Nations have always spied on each other, including the U.S./U.K./Canada/Australia partnership that has been so successful in the signals-intelligence and code-breaking world. And corporate executives from aerospace and defence companies have always been well advised to keep a close eye on their briefcases during foreign visits, including to nominally allied countries.

But the Mandiant report describes an organization that goes far beyond pilfering an executive’s email during a bidding process. Instead, we have a large organization with hundreds and perhaps thousands of employees dedicated to deeply penetrating Western companies and downloading their fundamental business plans, blueprints and technologies. And the focused nature of the attacks suggest industry specialists are guiding the hackers, ensuring that the terabytes of data can be analyzed and exploited once stolen.

Mandiant doesn’t mention names, but other media reports suggest Chinese hackers had almost unfettered access to Nortel’s most sensitive computer files for years. These files would have been of enormous value to Chinese telecommunications equipment manufacturers.

Then there is the massive scale of the operation. According to Mandiant, early 2011 saw APT1 penetrate 17 new victims in 10 different industries.

APT1 targets include 115 victims in the U.S., two in Canada and 24 others. Industries included technology, media, transportation, banking, law firms and more recently metals and mining companies.

You may recall media reports in Canada in 2010 about a massive cyber attack on Canadian law firms, government ministries and other firms involved in the potential takeover of Potash Corp. of Saskatchewan. China is one of the biggest importers in the potash business and there were unconfirmed suggestions by industry players at the time that China hoped to scuttle the deal.

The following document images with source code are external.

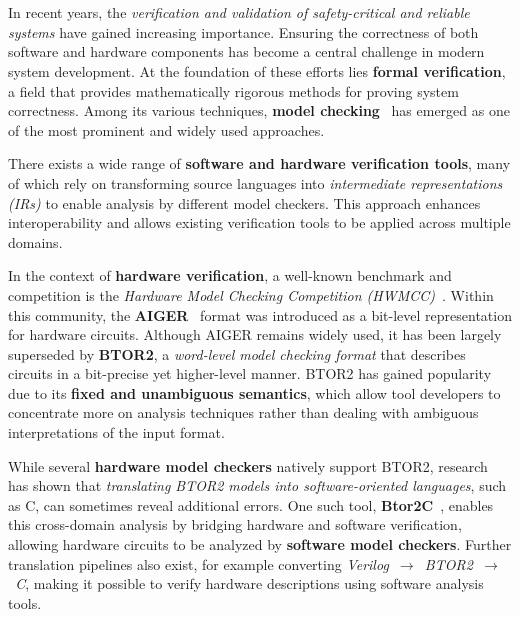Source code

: \chapter{\bevezetes}

In recent years, the \textit{verification and validation of safety-critical and reliable systems} have gained increasing importance. Ensuring the correctness of both software and hardware components has become a central challenge in modern system development. At the foundation of these efforts lies \textbf{formal verification}, a field that provides mathematically rigorous methods for proving system correctness. Among its various techniques, \textbf{model checking}~\cite{modelChecking}\cite{systemEngineering} has emerged as one of the most prominent and widely used approaches.

There exists a wide range of \textbf{software and hardware verification tools}, many of which rely on transforming source languages into \textit{intermediate representations (IRs)} to enable analysis by different model checkers. This approach enhances interoperability and allows existing verification tools to be applied across multiple domains.

In the context of \textbf{hardware verification}, a well-known benchmark and competition is the \textit{Hardware Model Checking Competition (HWMCC)}~\cite{hwmcc}. Within this community, the \textbf{AIGER}~\cite{AIGER} format was introduced as a bit-level representation for hardware circuits. Although AIGER remains widely used, it has been largely superseded by \textbf{BTOR2}, a \textit{word-level model checking format} that describes circuits in a bit-precise yet higher-level manner. BTOR2 has gained popularity due to its \textbf{fixed and unambiguous semantics}, which allow tool developers to concentrate more on analysis techniques rather than dealing with ambiguous interpretations of the input format.

While several \textbf{hardware model checkers} natively support BTOR2, research has shown that \textit{translating BTOR2 models into software-oriented languages}, such as C, can sometimes reveal additional errors. One such tool, \textbf{Btor2C}~\cite{btor2c}, enables this cross-domain analysis by bridging hardware and software verification, allowing hardware circuits to be analyzed by \textbf{software model checkers}. Further translation pipelines also exist, for example converting \textit{Verilog~$\rightarrow$~BTOR2~$\rightarrow$~C}, making it possible to verify hardware descriptions using software analysis tools.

Then there is the threat. Besides stealing commercially valuable technologies, the hackers can also potentially shut down critical corporate networks. President Obama stressed the problem dramatically in his State of the Union address: “Now our enemies are also seeking the ability to sabotage our power grid, our financial institutions, our air-traffic control systems. We cannot look back years from now and wonder why we did nothing.”

The new Chinese capabilities break the established international ground rules. The Chinese would likely retort, if they ever commented publicly, that these ground rules were written by the West and that China will do whatever it thinks is in its interest.

Undoubtedly it will.

Economics teaches us that trade with China should be mutually beneficial. But Machiavellian business practices can seriously harm Canadian companies and workers. We should consider ourselves warned, and our corporations and governments need to significantly step up their cyber defences.

This is an issue that will be with us in a big way for a long time. Which brings up another fact about Mandiant that emerged last week, and which will be of significant interest to young people thinking about careers: Mandiant cyber-security consultants charge $450 or more per hour, and are in high demand.

Keith Halliday is a Yukon economist and author of the MacBride Museum’s Aurore of the Yukon series of historical children’s adventure novels.